About this task. All lines holding the word "started" are to be copied from the records beneath.

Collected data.
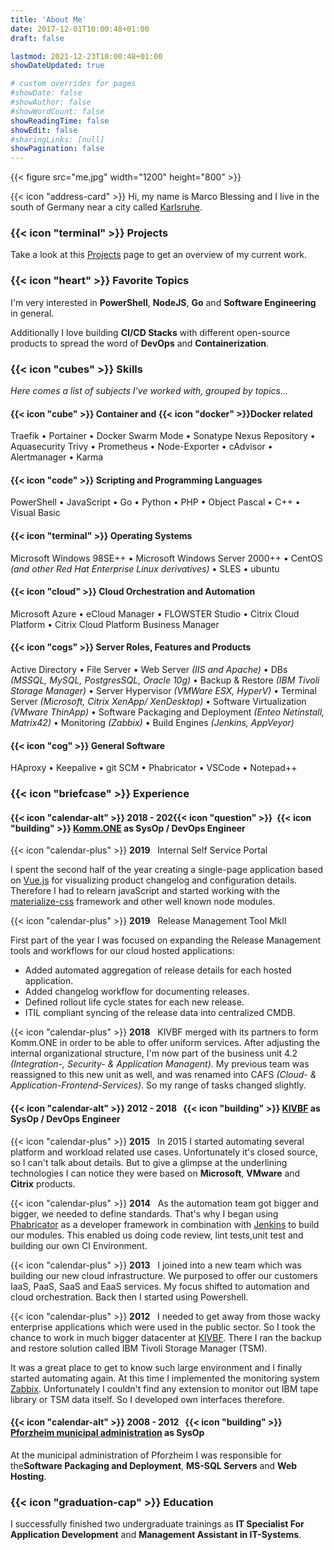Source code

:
```yaml
---
title: 'About Me'
date: 2017-12-01T10:00:48+01:00
draft: false

lastmod: 2021-12-23T10:00:48+01:00
showDateUpdated: true

# custom overrides for pages
#showDate: false
#showAuthor: false
#showWordCount: false
showReadingTime: false
showEdit: false
#sharingLinks: [null]
showPagination: false
---
```


{{< figure src="me.jpg" width="1200" height="800" >}}

{{< icon "address-card" >}} Hi, my name is Marco Blessing and I live in the south of Germany near a city called
[Karlsruhe](https://goo.gl/maps/kDpo6bb9V2r).

### {{< icon "terminal" >}} Projects

Take a look at this [Projects](/) page to get an overview of my current work.

### {{< icon "heart" >}} Favorite Topics

I'm very interested in **PowerShell**, **NodeJS**, **Go** and **Software Engineering** in general.

Additionally I love building **CI/CD Stacks** with different open-source products to spread the word
of **DevOps** and **Containerization**.

### {{< icon "cubes" >}} Skills

_Here comes a list of subjects I've worked with, grouped by topics..._

#### {{< icon "cube" >}} Container and {{< icon "docker" >}}Docker related

Traefik &bull; Portainer &bull; Docker Swarm Mode &bull; Sonatype Nexus Repository &bull; Aquasecurity Trivy &bull;
Prometheus &bull; Node-Exporter &bull; cAdvisor &bull; Alertmanager &bull; Karma

#### {{< icon "code" >}} Scripting and Programming Languages

PowerShell &bull; JavaScript &bull; Go &bull; Python &bull; PHP &bull; Object Pascal &bull; C++ &bull; Visual Basic

#### {{< icon "terminal" >}} Operating Systems

Microsoft Windows 98SE++ &bull; Microsoft Windows Server 2000++ &bull;
CentOS _(and other Red Hat Enterprise Linux derivatives)_ &bull; SLES &bull; ubuntu

#### {{< icon "cloud" >}} Cloud Orchestration and Automation

Microsoft Azure &bull; eCloud Manager &bull; FLOWSTER Studio &bull; Citrix Cloud Platform &bull; Citrix Cloud Platform Business Manager

#### {{< icon "cogs" >}} Server Roles, Features and Products

Active Directory &bull; File Server &bull; Web Server _(IIS and Apache)_ &bull;
DBs _(MSSQL, MySQL, PostgresSQL, Oracle 10g)_ &bull; Backup & Restore _(IBM Tivoli Storage Manager)_ &bull;
Server Hypervisor _(VMWare ESX, HyperV)_ &bull; Terminal Server _(Microsoft, Citrix XenApp/ XenDesktop)_ &bull;
Software Virtualization _(VMware ThinApp)_ &bull; Software Packaging and Deployment _(Enteo Netinstall, Matrix42)_
&bull; Monitoring _(Zabbix)_ &bull; Build Engines _(Jenkins, AppVeyor)_

#### {{< icon "cog" >}} General Software

HAproxy &bull; Keepalive &bull; git SCM &bull; Phabricator &bull; VSCode &bull; Notepad++

### {{< icon "briefcase" >}} Experience

#### {{< icon "calendar-alt" >}}&nbsp;2018 - 202{{< icon "question" >}}&nbsp;&nbsp;{{< icon "building" >}} [Komm.ONE](https://komm.one) as **SysOp** / **DevOps Engineer**

{{< icon "calendar-plus" >}}&nbsp;**2019**&nbsp;&nbsp; Internal Self Service Portal

I spent the second half of the year creating a single-page application based on [Vue.js](https://vuejs.org/) for
visualizing product changelog and configuration details. Therefore I had to relearn javaScript and started working
with the [materialize-css](https://materializecss.com/) framework and other well known node modules.

{{< icon "calendar-plus" >}}&nbsp;**2019**&nbsp;&nbsp; Release Management Tool MkII

First part of the year I was focused on expanding the Release Management tools and workflows for our cloud hosted
applications:

- Added automated aggregation of release details for each hosted application.
- Added changelog workflow for documenting releases.
- Defined rollout life cycle states for each new release.
- ITIL compliant syncing of the release data into centralized CMDB.

{{< icon "calendar-plus" >}}&nbsp;**2018**&nbsp;&nbsp; KIVBF merged with its partners to form Komm.ONE in order
to be able to offer uniform services. After adjusting the internal organizational structure, I'm now part of the
business unit 4.2 _(Integration-, Security- & Application Managent)_. My previous team was reassigned to this new
unit as well, and was renamed into CAFS _(Cloud- & Application-Frontend-Services)_. So my range of tasks changed
slightly.

#### {{< icon "calendar-alt" >}}&nbsp;2012 - 2018&nbsp;&nbsp; {{< icon "building" >}} [KIVBF](https://www.kivbf.de) as **SysOp** / **DevOps Engineer**

{{< icon "calendar-plus" >}}&nbsp;**2015**&nbsp;&nbsp; In 2015 I started automating several platform and workload
related use cases. Unfortunately it's closed source, so I can't talk about details. But to give a glimpse at the
underlining technologies I can notice they were based on **Microsoft**, **VMware** and **Citrix** products.

{{< icon "calendar-plus" >}}&nbsp;**2014**&nbsp;&nbsp; As the automation team got bigger and bigger, we needed to
define standards. That's why I began using [Phabricator](https://www.phacility.com/phabricator/) as a developer
framework in combination with [Jenkins](https://jenkins.io/) to build our modules. This enabled us doing code
review, lint tests,unit test and building our own CI Environment.

{{< icon "calendar-plus" >}}&nbsp;**2013**&nbsp;&nbsp; I joined into a new team which was building our new cloud
infrastructure. We purposed to offer our customers IaaS, PaaS, SaaS and EaaS services. My focus shifted
to automation and cloud orchestration. Back then I started using Powershell.

{{< icon "calendar-plus" >}}&nbsp;**2012**&nbsp;&nbsp; I needed to get away from those wacky enterprise applications
which were used in the public sector. So I took the chance to work in much bigger datacenter at
[KIVBF](https://www.kivbf.de). There I ran the backup and restore solution called IBM Tivoli Storage Manager (TSM).

It was a great place to get to know such large environment and I finally started automating again. At this time I
implemented the monitoring system [Zabbix](http://www.zabbix.com/). Unfortunately I couldn't find any extension to
monitor out IBM tape library or TSM data itself. So I developed own interfaces therefore.

#### {{< icon "calendar-alt" >}}&nbsp;2008 - 2012&nbsp;&nbsp; {{< icon "building" >}} [Pforzheim municipal administration](https://www.pforzheim.de/) as **SysOp**

At the municipal administration of Pforzheim I was responsible for the**Software Packaging and Deployment**,
**MS-SQL Servers** and **Web Hosting**.

### {{< icon "graduation-cap" >}}&nbsp;Education

I successfully finished two undergraduate trainings as **IT Specialist For Application Development** and
**Management Assistant in IT-Systems**.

Answer area.
visualizing product changelog and configuration details. Therefore I had to relearn javaScript and started working
{{< icon "calendar-plus" >}}&nbsp;**2015**&nbsp;&nbsp; In 2015 I started automating several platform and workload
to automation and cloud orchestration. Back then I started using Powershell.
It was a great place to get to know such large environment and I finally started automating again. At this time I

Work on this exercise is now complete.